But was she truly insane? That question is raised—but not answered—by the Abraham Lincoln Presidential Library and Museum’s special exhibit, “Mary Todd Lincoln: First Lady of Controversy,” running through Nov. 30. “We invite you to draw your own conclusions,” says a sign at the beginning of the show. “It’s hard enough to diagnose mental illness when the patient is alive,” says Lincoln expert Tom Schwartz, the Illinois state historian. “You might be able to attach it to mental illness …You can also explain it according to events and circumstances. It doesn’t have to be mental illness.”

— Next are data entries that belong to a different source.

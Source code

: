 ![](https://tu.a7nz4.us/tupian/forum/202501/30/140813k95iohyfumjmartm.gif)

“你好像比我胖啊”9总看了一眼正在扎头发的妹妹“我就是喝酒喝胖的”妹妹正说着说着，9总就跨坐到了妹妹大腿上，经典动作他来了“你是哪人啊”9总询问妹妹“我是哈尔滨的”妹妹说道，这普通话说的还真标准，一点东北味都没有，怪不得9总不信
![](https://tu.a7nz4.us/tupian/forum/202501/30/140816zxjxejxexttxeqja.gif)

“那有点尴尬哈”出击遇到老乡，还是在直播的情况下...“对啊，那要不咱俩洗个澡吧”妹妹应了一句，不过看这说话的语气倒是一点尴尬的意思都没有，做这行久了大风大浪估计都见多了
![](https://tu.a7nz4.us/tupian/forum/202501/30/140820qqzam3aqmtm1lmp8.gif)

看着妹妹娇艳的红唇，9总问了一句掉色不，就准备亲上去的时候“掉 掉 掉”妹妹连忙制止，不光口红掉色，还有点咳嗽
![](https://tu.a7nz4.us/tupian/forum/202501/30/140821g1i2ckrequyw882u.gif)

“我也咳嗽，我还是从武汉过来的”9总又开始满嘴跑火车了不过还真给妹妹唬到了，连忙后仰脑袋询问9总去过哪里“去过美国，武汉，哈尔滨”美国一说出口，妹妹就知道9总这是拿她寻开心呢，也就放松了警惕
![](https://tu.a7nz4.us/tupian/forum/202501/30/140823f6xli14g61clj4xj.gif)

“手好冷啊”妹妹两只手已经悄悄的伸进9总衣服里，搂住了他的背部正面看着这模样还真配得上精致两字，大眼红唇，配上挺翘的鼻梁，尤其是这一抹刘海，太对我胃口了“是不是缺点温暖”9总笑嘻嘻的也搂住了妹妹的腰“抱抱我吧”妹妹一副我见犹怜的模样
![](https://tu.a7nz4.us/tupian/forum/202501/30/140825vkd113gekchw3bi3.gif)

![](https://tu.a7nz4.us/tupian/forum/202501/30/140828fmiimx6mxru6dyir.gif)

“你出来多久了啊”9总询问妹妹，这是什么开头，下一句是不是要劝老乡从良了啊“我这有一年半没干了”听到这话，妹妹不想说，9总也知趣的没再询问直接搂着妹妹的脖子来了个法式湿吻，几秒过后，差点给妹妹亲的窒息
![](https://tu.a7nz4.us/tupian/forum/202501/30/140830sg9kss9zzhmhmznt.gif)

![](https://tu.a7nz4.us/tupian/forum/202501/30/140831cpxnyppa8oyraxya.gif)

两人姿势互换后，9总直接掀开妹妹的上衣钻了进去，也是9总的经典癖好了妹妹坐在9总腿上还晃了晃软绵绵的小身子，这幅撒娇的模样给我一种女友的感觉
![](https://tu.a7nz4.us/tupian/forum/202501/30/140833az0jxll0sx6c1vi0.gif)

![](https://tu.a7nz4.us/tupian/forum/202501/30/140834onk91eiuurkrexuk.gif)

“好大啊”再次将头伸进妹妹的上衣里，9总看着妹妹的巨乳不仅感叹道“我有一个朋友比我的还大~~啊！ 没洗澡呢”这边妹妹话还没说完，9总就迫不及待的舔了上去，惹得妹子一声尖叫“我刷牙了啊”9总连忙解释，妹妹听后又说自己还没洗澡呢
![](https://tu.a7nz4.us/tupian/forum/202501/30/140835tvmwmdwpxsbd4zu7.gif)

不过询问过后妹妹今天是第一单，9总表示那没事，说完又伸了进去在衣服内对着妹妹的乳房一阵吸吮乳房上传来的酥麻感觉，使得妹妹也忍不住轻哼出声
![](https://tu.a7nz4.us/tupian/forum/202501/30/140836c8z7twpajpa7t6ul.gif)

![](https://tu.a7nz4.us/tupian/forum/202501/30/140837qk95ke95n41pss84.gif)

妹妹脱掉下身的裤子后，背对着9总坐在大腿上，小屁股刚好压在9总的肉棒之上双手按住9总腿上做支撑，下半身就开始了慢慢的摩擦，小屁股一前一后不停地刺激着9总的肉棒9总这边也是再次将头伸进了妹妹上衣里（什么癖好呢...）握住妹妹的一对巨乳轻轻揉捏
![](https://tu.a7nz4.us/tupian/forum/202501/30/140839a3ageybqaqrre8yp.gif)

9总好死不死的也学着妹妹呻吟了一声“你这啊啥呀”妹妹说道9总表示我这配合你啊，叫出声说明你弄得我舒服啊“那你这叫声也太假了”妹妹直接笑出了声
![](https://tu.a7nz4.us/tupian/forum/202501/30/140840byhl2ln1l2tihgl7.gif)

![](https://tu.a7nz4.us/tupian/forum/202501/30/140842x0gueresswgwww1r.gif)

The exhibit comes as the 200th anniversary of Abraham Lincoln’s birth approaches, in February 2009. Steven Spielberg is working on a movie, based on Doris Kearns Goodwin’s book “Team of Rivals: The Political Genius of Abraham Lincoln,” with Liam Neeson as Abraham and Sally Field as Mary Todd. And having been dead for more than a century hasn’t spared the Lincolns from more tabloid-style reassessments, either. “Americans love to have their public leaders’ private lives spilled out into the headlines,” says Civil War historian Catherine Clinton, who’s writing a new book about Mary Todd Lincoln. “And the Lincolns are no exception, as we have had major books in the past few years asking ‘Was Lincoln gay?,’ ‘Was Mary crazy?,’ ‘Were one or both of them bisexual? Bipolar?’ And the second-guessing game goes on.”